The existing genetic diversity of dry beans has not been exploited fully in terms of the sources of resistance to bruchid strains found in Malawi. In a search for adaptable and effective sources of resistance to the two economically important bruchid species in Malawi, Acanthoscelides obtectus and Zabrotes subfasciatus, Malawian bean landraces were screened for both laboratory and field infestations. Due to limited seed numbers, the 135 genotypes examined were randomly divided into two sets. The first set comprised 42 and 56 genotypes which were tested separately for resistance to A.
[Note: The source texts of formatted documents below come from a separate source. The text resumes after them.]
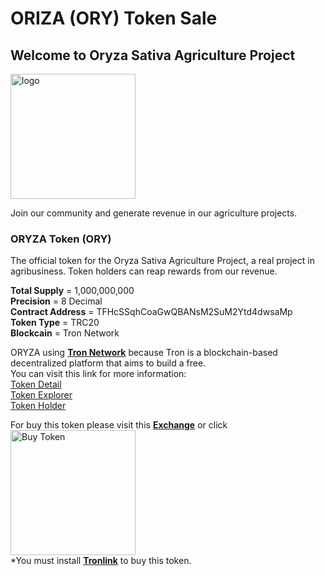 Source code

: # ORIZA (ORY) Token Sale

## Welcome to Oryza Sativa Agriculture Project


<img src="https://pbs.twimg.com/profile_images/1185126777175199744/ee1KM8Jy_400x400.jpg" alt="logo" width="200"/>


Join our community and generate revenue in our agriculture projects.

### ORYZA Token (ORY)

The official token for the Oryza Sativa Agriculture Project, a real project in agribusiness. Token holders can reap rewards from our revenue.

**Total Supply** = 1,000,000,000<br/>
**Precision** = 8 Decimal<br/>
**Contract Address** = TFHcSSqhCoaGwQBANsM2SuM2Ytd4dwsaMp<br/>
**Token Type** = TRC20<br/>
**Blockcain** = Tron Network<br/>


ORYZA using **[Tron Network](https://tron.network)** because Tron is a blockchain-based decentralized platform that aims to build a free.<br/>
You can visit this link for more information:<br/>
[Token Detail](https://tronscan.org/#/token20/TFHcSSqhCoaGwQBANsM2SuM2Ytd4dwsaMp)<br/>
[Token Explorer](https://tronscan.org/#/token20/TFHcSSqhCoaGwQBANsM2SuM2Ytd4dwsaMp/transfers)<br/>
[Token Holder](https://tronscan.org/#/token20/TFHcSSqhCoaGwQBANsM2SuM2Ytd4dwsaMp/holders)<br/>

For buy this token please visit this **[Exchange](https://tronwatch.market/trade/TFHcSSqhCoaGwQBANsM2SuM2Ytd4dwsaMp-TRX/?ref=TSJU5dDgT2z2hx3ZGtpPeuUornEzzfXc3g)** or click <br/>
[<img src="https://santaschristmasland.com/wp-content/uploads/2019/06/buy-now-button-transparent-png-5.png" alt="Buy Token" width="200"/>](https://tronwatch.market/trade/TFHcSSqhCoaGwQBANsM2SuM2Ytd4dwsaMp-TRX/?ref=TSJU5dDgT2z2hx3ZGtpPeuUornEzzfXc3g)
<br/>
*You must install **[Tronlink](https://www.tronlink.org/)** to buy this token.
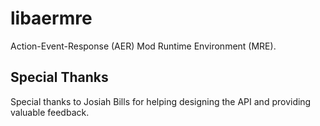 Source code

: # libaermre

Action-Event-Response (AER) Mod Runtime Environment (MRE).

## Special Thanks

Special thanks to Josiah Bills for helping designing the API and providing valuable feedback.
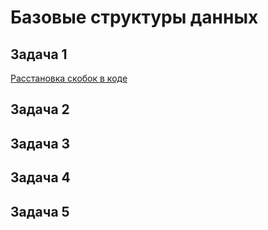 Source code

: # Базовые структуры данных

## Задача 1

[Расстановка скобок в коде](./tasks/1/answer.py)

## Задача 2



## Задача 3



## Задача 4



## Задача 5


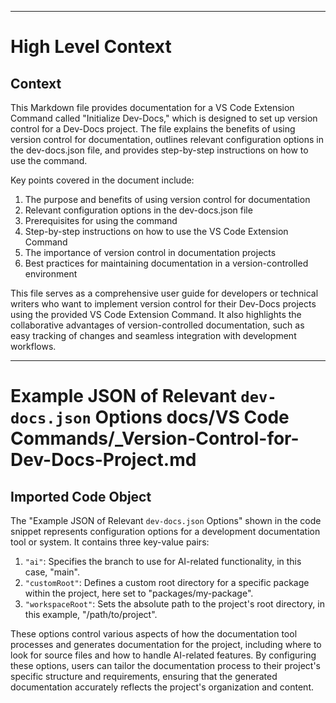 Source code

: 

  ---
# High Level Context
## Context
This Markdown file provides documentation for a VS Code Extension Command called "Initialize Dev-Docs," which is designed to set up version control for a Dev-Docs project. The file explains the benefits of using version control for documentation, outlines relevant configuration options in the dev-docs.json file, and provides step-by-step instructions on how to use the command.

Key points covered in the document include:
1. The purpose and benefits of using version control for documentation
2. Relevant configuration options in the dev-docs.json file
3. Prerequisites for using the command
4. Step-by-step instructions on how to use the VS Code Extension Command
5. The importance of version control in documentation projects
6. Best practices for maintaining documentation in a version-controlled environment

This file serves as a comprehensive user guide for developers or technical writers who want to implement version control for their Dev-Docs projects using the provided VS Code Extension Command. It also highlights the collaborative advantages of version-controlled documentation, such as easy tracking of changes and seamless integration with development workflows.

---
# Example JSON of Relevant `dev-docs.json` Options docs/VS Code Commands/_Version-Control-for-Dev-Docs-Project.md
## Imported Code Object
The "Example JSON of Relevant `dev-docs.json` Options" shown in the code snippet represents configuration options for a development documentation tool or system. It contains three key-value pairs:

1. `"ai"`: Specifies the branch to use for AI-related functionality, in this case, "main".
2. `"customRoot"`: Defines a custom root directory for a specific package within the project, here set to "packages/my-package".
3. `"workspaceRoot"`: Sets the absolute path to the project's root directory, in this example, "/path/to/project".

These options control various aspects of how the documentation tool processes and generates documentation for the project, including where to look for source files and how to handle AI-related features. By configuring these options, users can tailor the documentation process to their project's specific structure and requirements, ensuring that the generated documentation accurately reflects the project's organization and content.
obtectus. The second set comprising of 37 genotypes, mostly improved varieties, were tested for resistance to Z. subfasciatus. Two SMARC bean lines, SMARC 2 and SMARC 4, containing arcelin, which confer resistance to Z. subfasciatus, were included as resistant checks. First generation insects from a laboratory culture of both species were used to infest beans in the laboratory at 27-30oC and 66-70% relative humidity (RH) using a no-choice test. In other tests, insects collected from the farmers’ fields were used to infest genotypes under field conditions at 100% flowering, full podding and 95% physiological maturity. Field infestation was via a free-choice test whereby the insects had some room to choose the bean genotypes they preferred. At harvest, the pods were brought to the laboratory and were incubated for 120 d at 27-30oC and 66- 70% RH. The emerging adult insects were counted daily and grain weight loss measured. Bean resistance was measured using the Dobie susceptibility indices, which combine the number of bruchid emergence and the development period. Results of the study showed that there was wide variation among the bean genotypes for resistance/susceptibility to both insects, thus providing an opportunity for selection. A few genotypes displayed high levels of resistance but 83% of the tested lines were highly susceptible to Z. subfasciatus, while 50% of the tested lines were highly susceptible to A. obtectus. None of the improved cultivars were resistant. However, a landrace, KK35 consistently showed high resistance to the two bruchid species. Two
other landraces, KK73 and KK90, displayed stable resistance to A. obtectus under both laboratory and field infestations. Performance of most genotypes was not consistent between laboratory and field tests, suggesting that resistance mechanisms could be different and that laboratory screening should always be validated by field screening.
The seed coat played a significant role in conferring resistance to both bruchid species in this study.